When you find the word "approach" in a line of the entries, please copy the whole line.

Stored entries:

------------------------------------------------

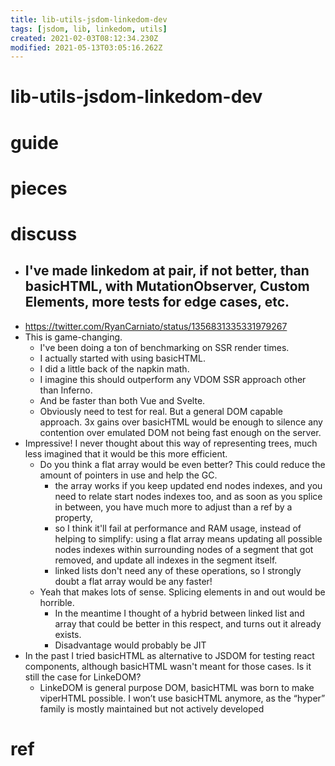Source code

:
 ```yaml
---
title: lib-utils-jsdom-linkedom-dev
tags: [jsdom, lib, linkedom, utils]
created: 2021-02-03T08:12:34.230Z
modified: 2021-05-13T03:05:16.262Z
---
```


# lib-utils-jsdom-linkedom-dev

# guide

# pieces

# discuss

- ## I've made linkedom at pair, if not better, than basicHTML, with MutationObserver, Custom Elements, more tests for edge cases, etc.
- https://twitter.com/RyanCarniato/status/1356831335331979267
- This is game-changing. 
  - I've been doing a ton of benchmarking on SSR render times. 
  - I actually started with using basicHTML. 
  - I did a little back of the napkin math. 
  - I imagine this should outperform any VDOM SSR approach other than Inferno. 
  - And be faster than both Vue and Svelte.
  - Obviously need to test for real. But a general DOM capable approach. 3x gains over basicHTML would be enough to silence any contention over emulated DOM not being fast enough on the server.
- Impressive! I never thought about this way of representing trees, much less imagined that it would be this more efficient.
  - Do you think a flat array would be even better? This could reduce the amount of pointers in use and help the GC.
    - the array works if you keep updated end nodes indexes, and you need to relate start nodes indexes too, and as soon as you splice in between, you have much more to adjust than a ref by a property, 
    - so I think it'll fail at performance and RAM usage, instead of helping to simplify: using a flat array means updating all possible nodes indexes within surrounding nodes of a segment that got removed, and update all indexes in the segment itself.
    - linked lists don't need any of these operations, so I strongly doubt a flat array would be any faster!
  - Yeah that makes lots of sense. Splicing elements in and out would be horrible.
    - In the meantime I thought of a hybrid between linked list and array that could be better in this respect, and turns out it already exists.
    - Disadvantage would probably be JIT
- In the past I tried basicHTML as alternative to JSDOM for testing react components, although basicHTML wasn't meant for those cases. Is it still the case for LinkeDOM?
  - LinkeDOM is general purpose DOM, basicHTML was born to make viperHTML possible. I won’t use basicHTML anymore, as the “hyper” family is mostly maintained but not actively developed

# ref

------------------------------------------------

§ Exercise result
  - I imagine this should outperform any VDOM SSR approach other than Inferno. 
  - Obviously need to test for real. But a general DOM capable approach. 3x gains over basicHTML would be enough to silence any contention over emulated DOM not being fast enough on the server.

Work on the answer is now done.